Bloggers looking for exposure on a post were asked (nay – required) to backlink in exchange for promotion through Rap Genius’ social media accounts — independent of content.
It’s a shady tactic that absolutely runs afoul of the Google rules. Rules which expressly prohibit any willful attempt to manipulate PageRank to get a higher position in search results.
The links were designed to trick the algorithm and give Rap Genius a boost, thanks to all the referral traffic.
Rap Genius make its money through search traffic to its lyric pages, and their success depends largely on SERP position.

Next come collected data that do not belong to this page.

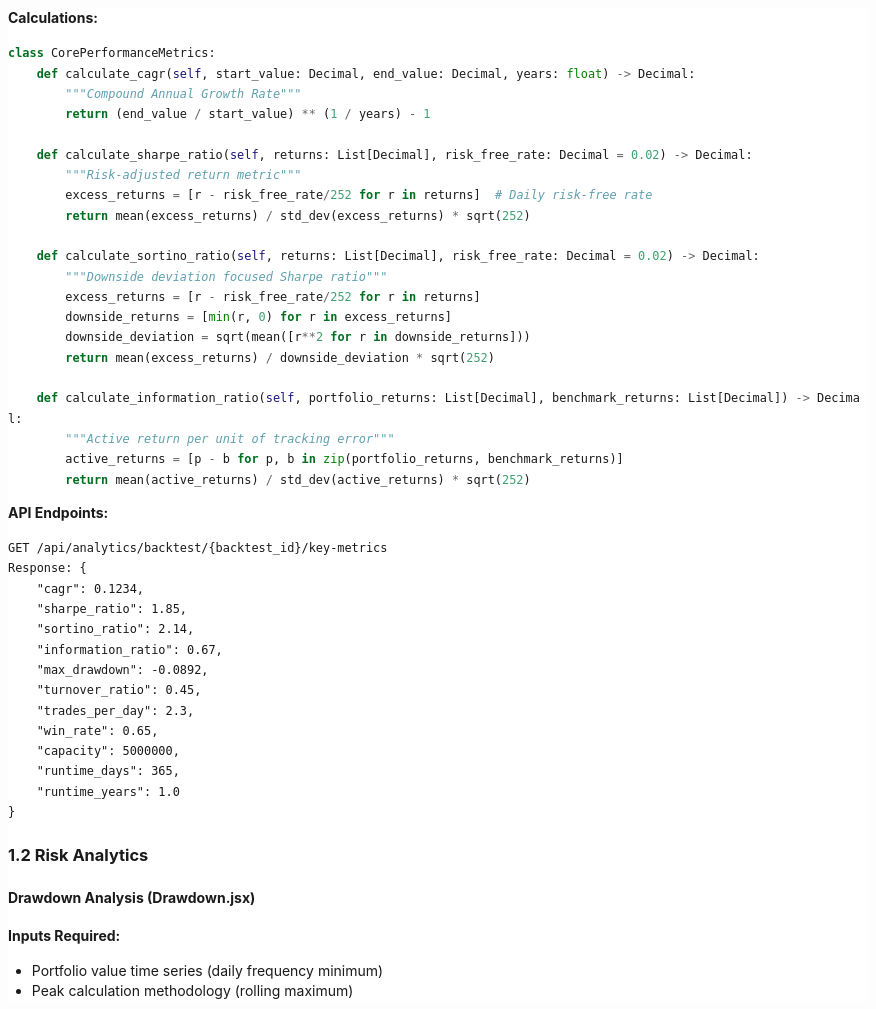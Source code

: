 **Calculations:**

```python
class CorePerformanceMetrics:
    def calculate_cagr(self, start_value: Decimal, end_value: Decimal, years: float) -> Decimal:
        """Compound Annual Growth Rate"""
        return (end_value / start_value) ** (1 / years) - 1
    
    def calculate_sharpe_ratio(self, returns: List[Decimal], risk_free_rate: Decimal = 0.02) -> Decimal:
        """Risk-adjusted return metric"""
        excess_returns = [r - risk_free_rate/252 for r in returns]  # Daily risk-free rate
        return mean(excess_returns) / std_dev(excess_returns) * sqrt(252)
    
    def calculate_sortino_ratio(self, returns: List[Decimal], risk_free_rate: Decimal = 0.02) -> Decimal:
        """Downside deviation focused Sharpe ratio"""
        excess_returns = [r - risk_free_rate/252 for r in returns]
        downside_returns = [min(r, 0) for r in excess_returns]
        downside_deviation = sqrt(mean([r**2 for r in downside_returns]))
        return mean(excess_returns) / downside_deviation * sqrt(252)
    
    def calculate_information_ratio(self, portfolio_returns: List[Decimal], benchmark_returns: List[Decimal]) -> Decimal:
        """Active return per unit of tracking error"""
        active_returns = [p - b for p, b in zip(portfolio_returns, benchmark_returns)]
        return mean(active_returns) / std_dev(active_returns) * sqrt(252)
```

**API Endpoints:**
```
GET /api/analytics/backtest/{backtest_id}/key-metrics
Response: {
    "cagr": 0.1234,
    "sharpe_ratio": 1.85,
    "sortino_ratio": 2.14,
    "information_ratio": 0.67,
    "max_drawdown": -0.0892,
    "turnover_ratio": 0.45,
    "trades_per_day": 2.3,
    "win_rate": 0.65,
    "capacity": 5000000,
    "runtime_days": 365,
    "runtime_years": 1.0
}
```

### 1.2 Risk Analytics

#### **Drawdown Analysis (Drawdown.jsx)**

**Inputs Required:**
- Portfolio value time series (daily frequency minimum)
- Peak calculation methodology (rolling maximum)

If you’ve ever searched for song lyrics online, you’ve probably noticed there are a lot of sites out there. They either sell advertising space (more traffic = higher CPM rates) or partner with ringtone publishers who charge a monthly subscription.
It’s a cutthroat space.
Sites like these are doing whatever they can to get on the first page, and sometimes that means trying to pull one over on our friends in Mountain View.
Google Strikes Back
Google doesn’t take link-spamming lightly, and Matt Cutts’ foreboding declaration on HackerNews hinted what was next to come.
Google responded to the Rap Genius “campaign” with what is known as a “manual action.” The search giant delisted Rap Genius’ entire site on Christmas Day.
Think about the implications: Rap Genius no longer ranked for any of the lyric pages it had built up. They didn’t even rank for their very own brand name. During the manual action, you couldn’t find Rap Genius for any query until the fifth page of results — way deeper than anyone would look.
The site became practically unsearchable. For a site that absolutely depends on search referral traffic, the manual action by Google could have spelled the end.
No search traffic means no growth in users, no submitted entries, and no advertising revenue down the line.
Quantcast reported that Rap Genius’ traffic during the 10-day blacklist fell from nearly 700,000 unique visitors to around 100,000.
The rationale, stated Google, behind the manual action was “a pattern of unnatural, artificial, deceptive, or manipulative links pointing to your site,” which is exactly what Rap Genius’ anchor text links were.
Cleaning Up Their Act, Kinda
You’d think that a site smacked with this kind of Google penalty would want to make things right.
Black hat SEO is never a good idea. When you get caught, you really get caught.
Rather than issue a sincere mea culpa, the executive team at Rap Genius had something else in mind.
In a blog post published a few days after the manual action, they tried to out their competitors for engaging in the very same (or perhaps more egregious) black hat SEO tactics:
We effed up, other lyrics sites are almost definitely doing worse stuff, and we’ll stop. We’d love for Google to take a closer look at the whole lyrics search landscape and see whether it can make changes that would improve lyric search results.
If you scroll to the very bottom of the post linked above, you’ll see Rap Genius went so far as to hyperlink directly to each of their competitors, ostensibly to out them to Google.
Doesn’t sound like much of an apology, does it?
Why it’s Troubling
Tactics like the ones that got Rap Genius in trouble aren’t necessary for a company riding off a $15 million dollar investment. They’re sloppy and short-sighted. If you get caught, they can cost you big.
After Rap Genius cleaned up its low-quality backlinks (more than 177,000 of them, by-the-way), Google restored the site. However, traffic still hasn’t fully recovered to the days before the manual action. It might never recover.
Here’s something to consider: Delisting Rap Genius actually made the user experience for people searching rap lyrics worse. All the competing sites are heavily ad-sponsored and feel really, really spammy. Rap Genius’ site has lots of content, a vibrant community, and very active users. It is the destination for people seeking out obscure rap lyrics.
For rap cognoscenti, there simply isn’t another site and community quite like Rap Genius. So, Google nearly found itself in a Catch-22 of sorts. The company certainly wasn’t obligated to reindex Rap Genius after it purged all the spammy backlinks, but the alternative wouldn’t serve the best interests of web users.
Did Google make the right call here? I’m still not sure.